En el mundo del fútbol hay pocos momentos que no se vivan con la tensión y el nerviosismo de los resultados. Los que ganan a menudo para que continúen las victorias y termine su temporada triunfal y los que pierden para que acabe su agonía.

Hoy es uno de esos días, o al menos eso esperamos, (0-5 en la ida) en el que los aficionados podrán ver al equipo sin ningún tiempo de presión, salvo por el hecho de que los jugadores que tienen pocos minutos, Cala, Hervás o Babá (Campaña se volvió a lesionar y Luna ha sido cedido precisamente al Mallorca) puedan demostrar al técnico que puede contar con ellos cuando lo estime conveniente, a su vez, según dijo Míchel también podremos ver a algunos canteranos, suponemos que Álex Rubio, Rabello o Alberto Moreno entre ellos.

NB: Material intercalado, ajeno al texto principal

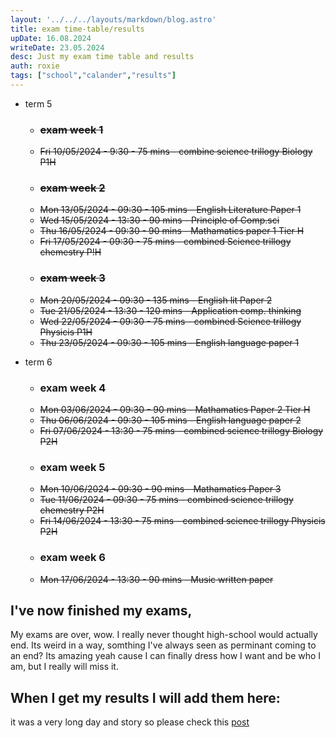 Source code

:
 ```yaml
---
layout: '../../../layouts/markdown/blog.astro'
title: exam time-table/results
upDate: 16.08.2024
writeDate: 23.05.2024
desc: Just my exam time table and results
auth: roxie
tags: ["school","calander","results"]
---
```

* term 5
    - ### ~~exam week 1~~
    - ~~Fri 10/05/2024 - 9:30 - 75 mins - combine science trillogy Biology P1H~~
    - ### ~~exam week 2~~
    - ~~Mon 13/05/2024 - 09:30 - 105 mins - English Literature Paper 1~~
    - ~~Wed 15/05/2024 - 13:30 - 90 mins - Principle of Comp.sci~~
    - ~~Thu 16/05/2024 - 09:30 - 90 mins - Mathamatics paper 1 Tier H~~
    - ~~Fri 17/05/2024 - 09:30 - 75 mins - combined Science trillogy chemestry P!H~~
    - ### ~~exam week 3~~
    - ~~Mon 20/05/2024 - 09:30 - 135 mins - English lit Paper 2~~
    - ~~Tue 21/05/2024 - 13:30 - 120 mins - Application comp. thinking~~
    - ~~Wed 22/05/2024 - 09:30 - 75 mins - combined Science trillogy Physicis P1H~~
    - ~~Thu 23/05/2024 - 09:30 - 105 mins - English language paper 1~~

* term 6
    - ### exam week 4
    - ~~Mon 03/06/2024 - 09:30 - 90 mins - Mathamatics Paper 2 Tier H~~
    - ~~Thu 06/06/2024 - 09:30 - 105 mins - English language paper 2~~
    - ~~Fri 07/06/2024 - 13:30 - 75 mins - combined science trillogy Biology P2H~~
    - ### exam week 5
    - ~~Mon 10/06/2024 - 09:30 - 90 mins - Mathamatics Paper 3~~
    - ~~Tue 11/06/2024 - 09:30 - 75 mins - combined science trillogy chemestry P2H~~
    - ~~Fri 14/06/2024 - 13:30 - 75 mins - combined science trillogy Physicis P2H~~
    - ### exam week 6
    - ~~Mon 17/06/2024 - 13:30 - 90 mins - Music written paper~~

## I've now finished my exams,
My exams are over, wow. I really never thought high-school would actually end. Its weird in a way, somthing I've always seen as perminant coming to an end? Its amazing yeah cause I can finally dress how I want and be who I am, but I really will miss it.

## When I get my results I will add them here:
it was a very long day and story so please check this [post](../08-24/post0001)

El partido también nos va a valer para ver si a la enésima reacción va la vencida, para ver si el equipo contagia a una afición que no sabe si la explosión definitiva nos llevará a los infiernos o a los altares o si seguiremos deambulando por la delgada línea de la mediocridad. Para más inri, el absurdo horario hará que se vea un aspecto desalentador y gélido en el Ramón Sánchez Pizjuán.

Un partido puente hacia unos cuartos de final, de la única competición (salvo giro radical en liga), que nos puede dar una alegría en esta temporada.